Wednesday, August 3, 2011

Task Masters

The hum of the window AC unit, tiring overhead fluorescent lighting, 80s music playing softly in the corner, and about a dozen volunteers buzzing around the room calling out random children's book titles as they sort through hundreds and hundreds (and hundreds) of randomly piled books in a storage room in the basement of Harriet Tubman Elementary School in Algiers, New Orleans.  I am sitting, taking a break from painting a stairwell and patiently awaiting for our lunch to be delivered. 

"Goosebumps!"  "What are we doing with the Lemony Snickets series again?"  "Awww, I remember this book!"  "What is this shower curtain doing here?"  "Pizza's here!"  And they all scurry upstairs.

When we arrived on Monday this room was filled nearly to the ceiling with piles and boxes of disorganized books for the school's library which were haphazardly stored here when the school was taken over by a new charter last spring.  Each individual book has to be looked up online to find it's grade level and sorted as such, then color-coded, and eventually (we haven't gotten there yet!) put into their library upstairs.  It is a very slow process as not every book has been cataloged online.  So it is a matter of searching several sites to find the grade level; many times it may not be found and the veteran teachers will "eye-ball" the grade level and make a judgement call.

Now it is Wednesday and the room is about 75% sorted.  We have even managed to get some painting in where we have been asked- a classroom on Monday and today a couple of stairwells. 
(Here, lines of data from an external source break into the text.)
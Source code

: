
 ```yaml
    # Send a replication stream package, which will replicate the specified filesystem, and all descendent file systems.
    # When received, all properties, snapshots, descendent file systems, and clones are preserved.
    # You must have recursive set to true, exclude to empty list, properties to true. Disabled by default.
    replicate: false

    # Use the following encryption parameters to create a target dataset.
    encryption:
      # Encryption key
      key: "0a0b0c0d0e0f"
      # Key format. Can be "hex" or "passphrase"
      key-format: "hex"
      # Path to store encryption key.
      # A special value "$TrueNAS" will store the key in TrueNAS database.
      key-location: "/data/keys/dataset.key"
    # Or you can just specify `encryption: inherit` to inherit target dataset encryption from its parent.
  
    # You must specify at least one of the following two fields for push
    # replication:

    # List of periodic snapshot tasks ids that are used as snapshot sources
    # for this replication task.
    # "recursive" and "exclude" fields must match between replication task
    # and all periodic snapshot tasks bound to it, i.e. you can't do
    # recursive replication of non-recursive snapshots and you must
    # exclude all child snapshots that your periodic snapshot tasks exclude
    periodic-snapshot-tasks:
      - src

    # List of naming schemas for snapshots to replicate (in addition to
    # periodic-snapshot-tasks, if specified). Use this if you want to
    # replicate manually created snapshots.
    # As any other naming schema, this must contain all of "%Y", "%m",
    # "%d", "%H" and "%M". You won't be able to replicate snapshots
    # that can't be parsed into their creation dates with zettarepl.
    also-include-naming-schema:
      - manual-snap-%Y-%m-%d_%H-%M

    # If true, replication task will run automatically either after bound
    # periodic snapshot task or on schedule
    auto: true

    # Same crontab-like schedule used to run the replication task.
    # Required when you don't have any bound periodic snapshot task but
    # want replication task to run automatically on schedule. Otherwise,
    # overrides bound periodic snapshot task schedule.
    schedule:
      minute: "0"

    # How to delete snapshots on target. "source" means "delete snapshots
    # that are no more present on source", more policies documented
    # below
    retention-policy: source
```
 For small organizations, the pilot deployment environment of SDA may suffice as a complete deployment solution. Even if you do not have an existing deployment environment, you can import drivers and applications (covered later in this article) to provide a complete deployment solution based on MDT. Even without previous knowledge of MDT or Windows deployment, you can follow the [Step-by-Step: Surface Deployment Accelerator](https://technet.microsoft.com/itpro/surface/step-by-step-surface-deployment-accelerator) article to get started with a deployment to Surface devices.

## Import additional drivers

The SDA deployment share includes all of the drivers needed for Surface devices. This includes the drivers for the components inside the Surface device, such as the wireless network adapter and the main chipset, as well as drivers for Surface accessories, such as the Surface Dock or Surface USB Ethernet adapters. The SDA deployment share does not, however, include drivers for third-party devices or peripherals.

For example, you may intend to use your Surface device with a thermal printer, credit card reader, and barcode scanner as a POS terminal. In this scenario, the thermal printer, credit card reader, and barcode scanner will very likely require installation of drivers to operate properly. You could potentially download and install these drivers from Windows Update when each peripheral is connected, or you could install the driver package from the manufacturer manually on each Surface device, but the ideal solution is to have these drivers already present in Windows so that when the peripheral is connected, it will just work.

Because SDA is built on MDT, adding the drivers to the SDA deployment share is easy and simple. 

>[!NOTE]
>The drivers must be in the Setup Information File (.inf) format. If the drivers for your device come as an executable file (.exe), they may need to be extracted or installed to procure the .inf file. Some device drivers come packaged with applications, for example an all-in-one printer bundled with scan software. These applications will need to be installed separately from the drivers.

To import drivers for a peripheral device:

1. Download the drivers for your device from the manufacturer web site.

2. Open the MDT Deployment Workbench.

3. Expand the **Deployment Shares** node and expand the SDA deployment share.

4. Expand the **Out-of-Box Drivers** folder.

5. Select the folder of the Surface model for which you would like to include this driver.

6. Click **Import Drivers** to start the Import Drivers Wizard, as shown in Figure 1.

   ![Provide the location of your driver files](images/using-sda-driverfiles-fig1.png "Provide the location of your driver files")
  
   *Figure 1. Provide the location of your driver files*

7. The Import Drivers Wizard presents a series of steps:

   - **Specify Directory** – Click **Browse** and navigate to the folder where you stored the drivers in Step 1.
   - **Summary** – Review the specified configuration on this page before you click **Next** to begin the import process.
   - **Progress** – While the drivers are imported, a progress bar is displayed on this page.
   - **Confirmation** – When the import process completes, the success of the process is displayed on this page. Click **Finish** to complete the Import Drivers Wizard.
I am absolutely in awe of the people I am working with, veterans and greenhorns to this experience alike.  They are what I like to call "task masters" (some of my favorite kinds of people!).  They are given a job to do- and they don't complain, they don't ask why, they don't hesitate, they just do.  It is people like this who make things happen and make change happen.  I feel very fortunate to have met them all, and be working by their sides.